Od jakiegoś czasu zaglądam do profesorskiej zakładki na centralnokomisyjnych stronach poświęconych postępowaniom awansowym. Po pierwsze dlatego, że w niedawnym raporcie okazało się, że takie postępowania już w 2012 roku były, po drugie dlatego, że jestem niezwykle ciekawy, jak te postępowania będą wyglądać.

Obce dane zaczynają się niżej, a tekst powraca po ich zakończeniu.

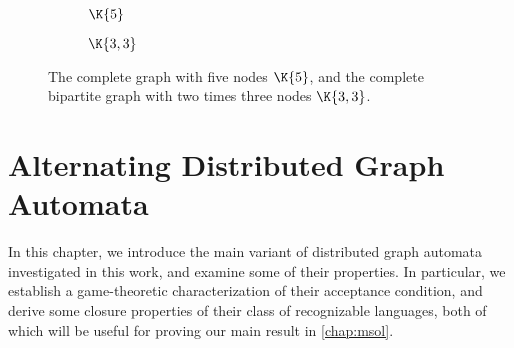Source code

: \documentclass[a4paper,11pt,twoside]{report} \pdfoutput=1
\begin{document}
\begin{figure}[h]
  \alignpic
  \begin{subfigure}[b]{0.35\textwidth}
    \centering
         \caption{$\K{5}$}
    \label{fig:graph_k5}
  \end{subfigure}
  \begin{subfigure}[b]{0.35\textwidth}
    \centering
         \caption{$\K{3,3}$}
    \label{fig:graph_k3_3}
  \end{subfigure}
  \caption{The complete graph with five nodes $\K{5}$, and the
    complete bipartite graph with two times three nodes $\K{3,3}$.}
  \label{fig:graph_k5_and_k3_3}
\end{figure} 

\chapter{Alternating Distributed Graph Automata} \label{chap:adga}
In this chapter, we introduce the main variant of distributed graph
automata investigated in this work, and examine some of their
properties. In particular, we establish a game-theoretic
characterization of their acceptance condition, and derive some
closure properties of their class of recognizable languages, both of
which will be useful for proving our main result in \cref{chap:msol}.
\end{document}
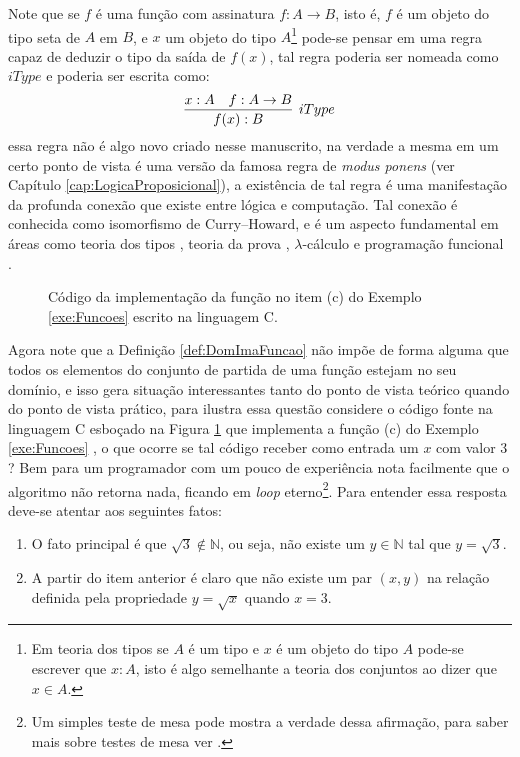 Note que se $f$ é uma função com assinatura $f: A \rightarrow B$, isto é, $f$ é um objeto do tipo seta de $A$ em $B$, e $x$ um objeto do tipo $A$\footnote{Em teoria dos tipos \cite{nederpelt2014, thompson1999} se $A$ é um tipo e $x$ é um objeto do tipo $A$ pode-se escrever que $x:A$, isto é algo semelhante a teoria dos conjuntos ao dizer que $x \in A$.} pode-se pensar em uma regra capaz de deduzir o tipo da saída de $f(x)$, tal regra poderia ser nomeada como $iType$ e poderia ser escrita como:
\begin{equation*}
	\infer[iType]{f(x):B}{x:A & f:A \rightarrow B}
\end{equation*}
essa regra não é algo novo criado nesse manuscrito, na verdade a mesma em um certo ponto de vista é uma versão da famosa regra de \textit{modus ponens} (ver Capítulo \ref{cap:LogicaProposicional}), a existência de tal regra é uma manifestação da profunda conexão que existe entre lógica e computação. Tal conexão é conhecida como isomorfismo de Curry–Howard, e é um aspecto fundamental em áreas como teoria dos tipos \cite{nederpelt2014, thompson1999}, teoria da prova \cite{nederpelt2014, sergey2014}, $\lambda$-cálculo \cite{bare1984, henk1992, bimbo2019} e programação funcional \cite{thompson1999, fmcbook}.

\begin{figure}[h]
	
	\caption{Código da implementação da função no item (c) do Exemplo \ref{exe:Funcoes} escrito na linguagem C.}
	\label{fig:FuncaoSqrt}
\end{figure}

Agora note que a Definição \ref{def:DomImaFuncao} não impõe de forma alguma que todos os elementos do conjunto de partida de uma função estejam no seu domínio, e isso gera situação interessantes tanto do ponto de vista teórico quando do ponto de vista prático, para ilustra essa questão considere o código fonte na linguagem C esboçado na Figura \ref{fig:FuncaoSqrt} que implementa a função (c) do Exemplo \ref{exe:Funcoes} , o que ocorre se tal código receber como entrada um $x$ com valor $3$? Bem para um programador com um pouco de experiência nota facilmente que o algoritmo não retorna nada, ficando em \textit{loop} eterno\footnote{Um simples teste de mesa pode mostra a verdade dessa afirmação, para saber mais sobre testes de mesa ver \cite{medina2006}.}. Para entender essa resposta deve-se atentar aos seguintes fatos:

\begin{enumerate}
	\item O fato principal é que $\sqrt{3} \notin \mathbb{N}$, ou seja, não existe um $y \in \mathbb{N}$ tal que $y = \sqrt{3}$.
	\item A partir do item anterior é claro que não existe um par $(x, y)$ na relação definida pela propriedade $y = \sqrt{x}$ quando $x = 3$.	
\end{enumerate}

Jestem ciekaw dwu rzeczy. Przede wszystkim jestem ciekawy, z jakim dorobkiem będą w szranki nowej procedury stawać kandydaci na profesorów. Czy ten dorobek będzie skokowo lepszy od dorobku habilitantów, czy może to będzie kwestia odrobiny więcej tego samego (kilka artykułów, no dobra, kilkanaście, ewentualnie tzw. książka profesorska wydana w Kaliszu, Koninie, Kutnie czy Koluszkach?). Ale jeszcze bardziej jestem ciekawy recenzji. Czy rzeczywiście kryteria ocen profesorów będą traktowane poważnie przez recenzentów, czy też będą omijane ze szczególną w naszym kraju umiejętnością traktowania przepisów jako co najwyżej pewnej zachęty, rekomendacji? Obawiam się, niestety, że to, co zobaczymy, będzie….straszne.
I jeszcze dwie refleksje. Nie rozumiem, dlaczego owe, o ile pamiętam, 3 czy 4 postępowania profesorskie nie zostały zawieszone na stronach CK. Czyżby jednak poddawanie publicznej ocenie profesorskości profesorów czy profesorantów jest przekroczeniem granic nieprzekraczalnych w polskiej nauce? Po drugie, czy naprawdę nie ma w polskiej nauce kilku czy kilkunastu profesorantów, którzy na klatę biorą nowe kryteria i patrzą na nie z wyższością? Bardzo żałuję, że tak jest.